Our next “private” adventure took us to the home of Lord William Northrop Macmillan, an adventurer and American citizen who was so successful in Kenya that he was knighted, in spite of being American. Born in Scotland and brought up in St. Louis, Missouri, Macmillan was one of three or four settlers (like Lord Delamere and Lord Egerton) who were influential in bringing agricultural science to Kenya, establishing agriculture as one of the country’s major economies (if not the major economy).
I had wanted to visit the house ever since I first visited the near-by Ol Donyo Sabuk National Park. I had heard about the Macmillan home, and somehow (don’t ask how) got the idea that it would be something like Egerton Castle, full of romantic stories and fascinating colonial lore.
That was not the be the case. It is a spacious, grand edifice from the period (Lord Macmillan’s dates are 1872-1925), but it had obviously fallen into a great state of disrepair. So when we arrived, after an adventurous journey from the Thika area, trying to locate the place and seeing all sorts of interesting scenery along the way, we discovered that the house and lands now belonged to the Kenya government and would eventually be a tourist site and house museum. Unfortunately, the work is progressing very slowly, and the gate and the wall barred out entry.
Once again, thanks to the splendid skills of supreme negotiator Charles, the supervisor for the project was brought to the gate and we were able to go in, with the supervisor himself guiding us for our visit.
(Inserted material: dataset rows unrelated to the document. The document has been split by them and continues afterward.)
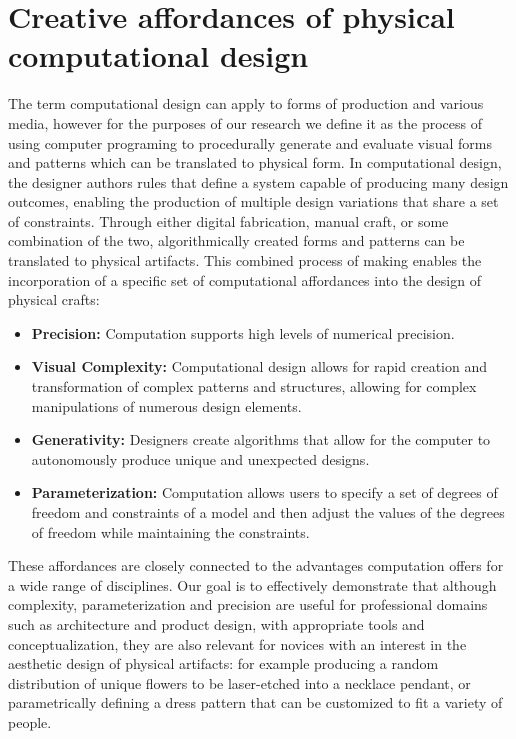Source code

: \documentclass{sigchi}
\begin{document}
\section{Creative affordances of physical computational design}
The term computational design can apply to forms of production and various media, however for the purposes of our research we define it as the process of using computer programing to procedurally generate and evaluate visual forms and patterns which can be translated to physical form. In computational design, the designer authors rules that define a system capable of producing many design outcomes, enabling the production of multiple design variations that share a set of constraints. Through either digital fabrication, manual craft, or some combination of the two, algorithmically created forms and patterns can be translated to physical artifacts. This combined process of making enables the incorporation of a specific set of computational affordances into the design of physical crafts:
\begin{itemize}
\item \textbf{Precision:} Computation supports high levels of numerical precision.
\vspace{-8pt}
\item \textbf{Visual Complexity:} Computational design allows for rapid creation and transformation of complex patterns and structures, allowing for complex manipulations of numerous design elements.
\vspace{-6pt}
\item \textbf{Generativity:} Designers create algorithms that allow for the computer to autonomously produce unique and unexpected designs.
\vspace{-6pt}
\item \textbf{Parameterization:} Computation allows users to specify a set of degrees of freedom and constraints of a model and then adjust the values of the degrees of freedom while maintaining the constraints.
\vspace{-6pt}
\end{itemize} 
These affordances are closely connected to the advantages computation offers for a wide range of disciplines. Our goal is to effectively demonstrate that although complexity, parameterization and precision are useful for professional domains such as architecture and product design, with appropriate tools and conceptualization, they are also relevant for novices with an interest in the aesthetic design of physical artifacts: for example producing a random distribution of unique flowers to be laser-etched into a necklace pendant, or parametrically defining a dress pattern that can be customized to fit a variety of people. 
\end{document}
And what a tour it was! Lord Macmillan had arrived about 1901 or so, planning to spend his time in big-game hunting (and enjoying it to such an extent that ten years later U.S. President Theodore Roosevelt came to join him in some of his expeditions). He also, as I’ve noted, got very involved in the agricultural pursuits then being put forward but his success was – to put it mildly from some of what I’ve been told – extremely limited. In fact, Lord Macmillan is remembered as something of a dreamer and one who engaged in any number of unsuccessful initiatives but he is nevertheless remembered fondly in the area.
And the man himself. Apparently Lord Macmillan was a man of considerable girth (one commentator told us he weighed over 400 pounds!), and you hear about that often when Lord Macmillan’s name comes up, with the story even following him into the grave. It’s told that when he died, having expressed the desire to be buried at the summit of Ol Donyo Sabuk, the tractor pulling the coffin up the mountain couldn’t make it. So Lord Macmillan is buried – along with his wife and one of the servants – about half-way up the mountain (see my earlier post about Ol Donyo Sabuk, with more photos, including the gravesite).
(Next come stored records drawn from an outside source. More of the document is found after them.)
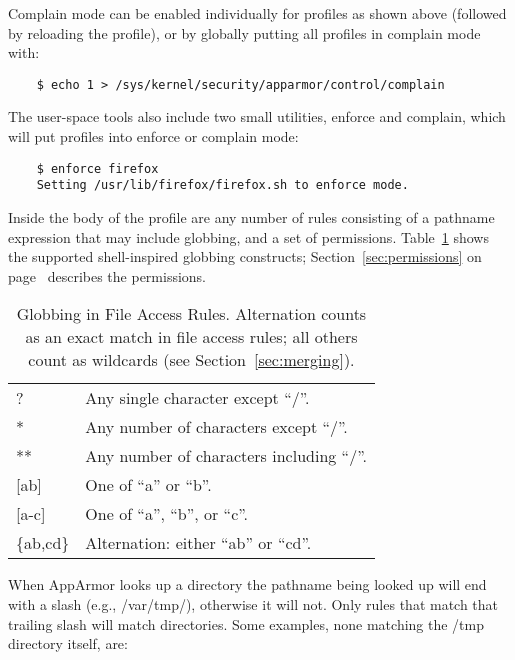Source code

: \documentclass[a4paper]{article}
\begin{document}
Complain mode can be enabled individually for profiles as shown above
(followed by reloading the profile), or by globally putting all profiles
in complain mode with:

\begin{small}
\begin{verbatim}
    $ echo 1 > /sys/kernel/security/apparmor/control/complain
\end{verbatim}
\end{small}

The user-space tools also include two small utilities, enforce and
complain, which will put profiles into enforce or complain mode:

\begin{small}
\begin{verbatim}
    $ enforce firefox
    Setting /usr/lib/firefox/firefox.sh to enforce mode.
\end{verbatim}
\end{small}

Inside the body of the profile are any number of rules consisting of a
pathname expression that may include globbing, and a set of permissions.
Table~\ref{tab:globbing} shows the supported shell-inspired globbing
constructs; Section~\ref{sec:permissions} on
page~\pageref{sec:permissions} describes the permissions.

\begin{table}[tb]
\center
\begin{tabular}{|l|l|}
\hline
{?}		&	Any single character except ``/''.		\\
{*}		&	Any number of characters except ``/''.		\\
{**}		&	Any number of characters including ``/''.	\\
{[ab]}		&	One of ``a'' or ``b''.				\\
{[a-c]}		&	One of ``a'', ``b'', or ``c''.			\\
\{ab,cd\}	&	Alternation: either ``ab'' or ``cd''.		\\
\hline
\end{tabular}
\caption{Globbing in File Access Rules. Alternation counts as an exact
match in file access rules; all others count as wildcards (see
Section~\ref{sec:merging}).}
\label{tab:globbing}
\end{table}

When AppArmor looks up a directory the pathname being looked up will end
with a slash (e.g., /var/tmp/), otherwise it will not.  Only rules
that match that trailing slash will match directories.  Some examples,
none matching the /tmp directory itself, are:
\end{document}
As for the house, of course it is still undergoing serious re-construction (go here to see the photos of our visit) but even in this state, it was worth the journey, especially being able to experience the curious lack of sophistication in finding ourselves in a not-tourist-ready situation. The supervisor who showed us about was full of interesting stories, and while we were at the place, we discovered that the home had been the location of a prisoner-of-war camp during World War II (as were apparently other sites in Kenya – see below). There is a memorial plaque honoring the Italian nobleman who was in charge of the camp (I couldn’t quite figure out whether he was one of the prisoners or an Italian nobleman working for the Allies), and we were told about (but didn’t attempt to enter) tunnels lead from the house to the outbuildings, to permit safe escape for the officers if necessary.
The house is beautifully situated, and as the re-construction and planning operations progress, we are told that not only will the fields facing the house be converted into a grand parking lot for all the visitors, there will be a cable car going back and forth to the summit of Ol Donyo Sabuk, so that the treacherous drive (which Charles and Nerisa and I can attest to, from our visit up the mountain) can be avoided.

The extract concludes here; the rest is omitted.